• _TASK DETAILS_
What is needed is the complete listing, repeated exactly.

--- START ---

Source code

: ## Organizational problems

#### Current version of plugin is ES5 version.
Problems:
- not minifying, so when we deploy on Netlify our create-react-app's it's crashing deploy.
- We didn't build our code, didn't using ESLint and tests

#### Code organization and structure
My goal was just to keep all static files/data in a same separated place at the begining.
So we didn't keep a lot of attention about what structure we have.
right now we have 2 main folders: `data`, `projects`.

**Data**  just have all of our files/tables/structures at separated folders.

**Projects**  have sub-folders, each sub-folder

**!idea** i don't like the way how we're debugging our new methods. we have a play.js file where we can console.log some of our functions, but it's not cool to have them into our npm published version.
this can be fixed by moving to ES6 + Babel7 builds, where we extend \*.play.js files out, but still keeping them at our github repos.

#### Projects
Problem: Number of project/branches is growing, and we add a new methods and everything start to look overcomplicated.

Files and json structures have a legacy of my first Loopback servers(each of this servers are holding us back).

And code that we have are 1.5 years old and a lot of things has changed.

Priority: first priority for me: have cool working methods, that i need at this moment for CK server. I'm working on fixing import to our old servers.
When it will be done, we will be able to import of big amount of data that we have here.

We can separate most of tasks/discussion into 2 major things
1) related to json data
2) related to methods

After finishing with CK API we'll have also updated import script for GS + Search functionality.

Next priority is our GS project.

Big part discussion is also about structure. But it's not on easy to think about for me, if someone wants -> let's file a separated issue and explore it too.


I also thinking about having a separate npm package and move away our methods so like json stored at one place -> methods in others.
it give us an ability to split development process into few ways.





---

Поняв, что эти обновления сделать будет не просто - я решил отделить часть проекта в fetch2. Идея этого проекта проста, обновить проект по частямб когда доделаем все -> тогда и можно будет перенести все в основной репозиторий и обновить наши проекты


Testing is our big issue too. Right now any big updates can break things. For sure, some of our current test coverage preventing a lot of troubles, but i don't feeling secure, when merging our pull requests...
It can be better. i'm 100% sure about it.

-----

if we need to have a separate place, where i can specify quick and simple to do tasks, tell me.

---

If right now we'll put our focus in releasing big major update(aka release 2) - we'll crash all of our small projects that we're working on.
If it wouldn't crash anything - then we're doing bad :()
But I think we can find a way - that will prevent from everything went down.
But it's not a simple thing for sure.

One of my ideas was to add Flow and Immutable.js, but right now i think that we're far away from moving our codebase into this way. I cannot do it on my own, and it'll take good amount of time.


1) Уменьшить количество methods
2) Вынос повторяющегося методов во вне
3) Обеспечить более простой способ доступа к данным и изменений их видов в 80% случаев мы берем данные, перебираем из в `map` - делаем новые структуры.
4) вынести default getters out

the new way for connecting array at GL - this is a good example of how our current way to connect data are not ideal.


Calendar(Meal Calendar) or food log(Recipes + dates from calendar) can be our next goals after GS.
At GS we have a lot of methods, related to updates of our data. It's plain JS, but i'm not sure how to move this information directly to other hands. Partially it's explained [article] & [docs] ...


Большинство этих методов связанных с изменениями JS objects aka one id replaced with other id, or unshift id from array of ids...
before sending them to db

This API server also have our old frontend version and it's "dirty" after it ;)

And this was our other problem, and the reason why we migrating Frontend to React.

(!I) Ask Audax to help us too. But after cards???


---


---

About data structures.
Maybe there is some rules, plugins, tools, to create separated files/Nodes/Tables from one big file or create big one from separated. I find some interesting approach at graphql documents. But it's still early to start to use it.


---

--- END ---

• _PROBLEM SOLUTION_
Source code

: ## Organizational problems

#### Current version of plugin is ES5 version.
Problems:
- not minifying, so when we deploy on Netlify our create-react-app's it's crashing deploy.
- We didn't build our code, didn't using ESLint and tests

#### Code organization and structure
My goal was just to keep all static files/data in a same separated place at the begining.
So we didn't keep a lot of attention about what structure we have.
right now we have 2 main folders: `data`, `projects`.

**Data**  just have all of our files/tables/structures at separated folders.

**Projects**  have sub-folders, each sub-folder

**!idea** i don't like the way how we're debugging our new methods. we have a play.js file where we can console.log some of our functions, but it's not cool to have them into our npm published version.
this can be fixed by moving to ES6 + Babel7 builds, where we extend \*.play.js files out, but still keeping them at our github repos.

#### Projects
Problem: Number of project/branches is growing, and we add a new methods and everything start to look overcomplicated.

Files and json structures have a legacy of my first Loopback servers(each of this servers are holding us back).

And code that we have are 1.5 years old and a lot of things has changed.

Priority: first priority for me: have cool working methods, that i need at this moment for CK server. I'm working on fixing import to our old servers.
When it will be done, we will be able to import of big amount of data that we have here.

We can separate most of tasks/discussion into 2 major things
1) related to json data
2) related to methods

After finishing with CK API we'll have also updated import script for GS + Search functionality.

Next priority is our GS project.

Big part discussion is also about structure. But it's not on easy to think about for me, if someone wants -> let's file a separated issue and explore it too.


I also thinking about having a separate npm package and move away our methods so like json stored at one place -> methods in others.
it give us an ability to split development process into few ways.





---

Поняв, что эти обновления сделать будет не просто - я решил отделить часть проекта в fetch2. Идея этого проекта проста, обновить проект по частямб когда доделаем все -> тогда и можно будет перенести все в основной репозиторий и обновить наши проекты


Testing is our big issue too. Right now any big updates can break things. For sure, some of our current test coverage preventing a lot of troubles, but i don't feeling secure, when merging our pull requests...
It can be better. i'm 100% sure about it.

-----

if we need to have a separate place, where i can specify quick and simple to do tasks, tell me.

---

If right now we'll put our focus in releasing big major update(aka release 2) - we'll crash all of our small projects that we're working on.
If it wouldn't crash anything - then we're doing bad :()
But I think we can find a way - that will prevent from everything went down.
But it's not a simple thing for sure.

One of my ideas was to add Flow and Immutable.js, but right now i think that we're far away from moving our codebase into this way. I cannot do it on my own, and it'll take good amount of time.


1) Уменьшить количество methods
2) Вынос повторяющегося методов во вне
3) Обеспечить более простой способ доступа к данным и изменений их видов в 80% случаев мы берем данные, перебираем из в `map` - делаем новые структуры.
4) вынести default getters out

the new way for connecting array at GL - this is a good example of how our current way to connect data are not ideal.


Calendar(Meal Calendar) or food log(Recipes + dates from calendar) can be our next goals after GS.
At GS we have a lot of methods, related to updates of our data. It's plain JS, but i'm not sure how to move this information directly to other hands. Partially it's explained [article] & [docs] ...


Большинство этих методов связанных с изменениями JS objects aka one id replaced with other id, or unshift id from array of ids...
before sending them to db

This API server also have our old frontend version and it's "dirty" after it ;)

And this was our other problem, and the reason why we migrating Frontend to React.

(!I) Ask Audax to help us too. But after cards???


---


---

About data structures.
Maybe there is some rules, plugins, tools, to create separated files/Nodes/Tables from one big file or create big one from separated. I find some interesting approach at graphql documents. But it's still early to start to use it.


---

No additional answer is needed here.